I would love to know.
14 thoughts on “What is your dangerous idea about museums?”
(This is very stream of consciousness. Expect typos and obvious cognitive flaws.)
My idea is not particularly original, but I have more than one. First, open up the conversation, get the audience involved in the process of “explaining” museum content. Curators, exhibit designers and directors are great at getting the ball rolling, but I want museums to start discussions with the audience. The biggest problem here (besides the angry curators) is that the physical space is no longer the ideal place for a museum to pursue their mission. Maybe when we’re all hardwired into our own personal networks that are wirelessly connected to everything anywhere that won’t be true, but for now the best place for museums to engage their audience with their content is online. I think this is especially true for science and history museums where the physical artifact really isn’t the key element of their message. But when we’re focusing more effort on the conversation what happens to the actual museum? How do we keep the doors open?

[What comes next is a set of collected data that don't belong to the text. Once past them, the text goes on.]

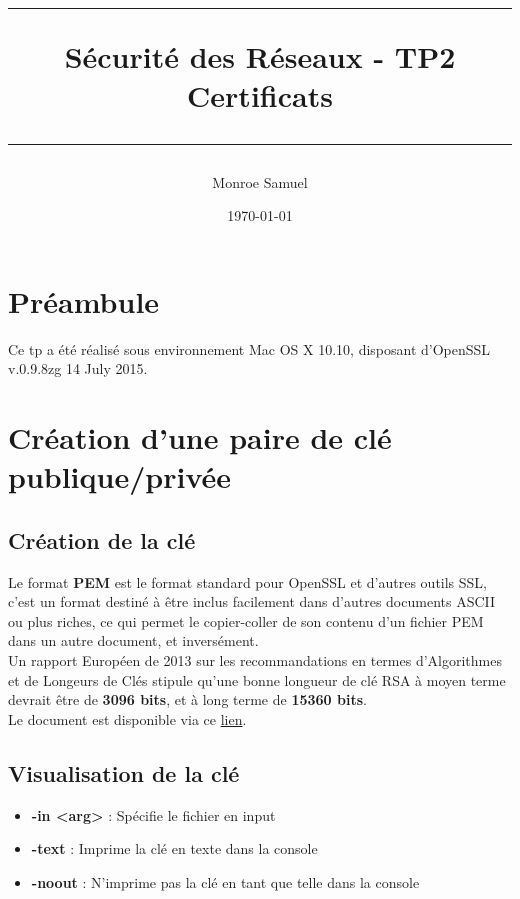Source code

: \documentclass[a4paper,10pt,final,fleqn]{article}
\title{
\parbox{15cm}
{ %
  \vspace{3cm}
	\begin{center}\sf\bfseries\Huge
		\rule{15cm}{1pt}
		\medskip
		Sécurité des Réseaux - TP2 \\
		\huge Certificats
		\vspace{.5cm}
		\rule{15cm}{1pt}
	\end{center}
	\vspace{3cm}
 }}
\author{Monroe Samuel}
\date{\today}
\begin{document}
\maketitle
\newpage

	\section{Préambule}

		Ce tp a été réalisé sous environnement Mac OS X 10.10, disposant d'OpenSSL v.0.9.8zg 14 July 2015.\\

	\section{Création d'une paire de clé publique/privée}

		\subsection{Création de la clé}

			Le format \textbf{PEM} est le format standard pour OpenSSL et d'autres outils SSL, c'est un format destiné à être inclus facilement dans d'autres documents ASCII ou plus riches, ce qui permet le copier-coller de son contenu d'un fichier PEM dans un autre document, et inversément.\\

			Un rapport Européen de 2013 sur les recommandations en termes d'Algorithmes et de Longeurs de Clés stipule qu'une bonne longueur de clé RSA à moyen terme devrait être de \textbf{3096 bits}, et à long terme de \textbf{15360 bits}.\\
			Le document est disponible via ce \href{http://www.enisa.europa.eu/activities/identity-and-trust/library/deliverables/algorithms-key-sizes-and-parameters-report/at_download/fullReport}{lien}.\\

		\subsection{Visualisation de la clé}

			\begin{itemize}
				\item \textbf{-in <arg>} : Spécifie le fichier en input
				\item \textbf{-text} : Imprime la clé en texte dans la console
				\item \textbf{-noout} : N'imprime pas la clé en tant que telle dans la console
			\end{itemize}
\end{document}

Museums should be event spaces now. When I pay for my admission I want something to be happening every day. Use the online space as a seed for conversations and ideas and then take whatever is gleaned from those conversations and make it manifest in the actual space. Schedule events constantly. Every day should be something special, some event that draws people in and calls them to participate in their culture (or night, we should be open later at night to attract the audience. Have a couple of days open for school field trips and whatnot and then close most weekdays and be open during the evening/night). That’s what we are (even the science museums), cultural institutions. Let’s stop displaying cataloged and archived culture and start driving it and defining it. We could be a combination library and agora. We have the archives ready to hand. We have the catalogs and collections to display and reference and draw upon. Now we just need the open forum space to drive new discussions and fuel new creations.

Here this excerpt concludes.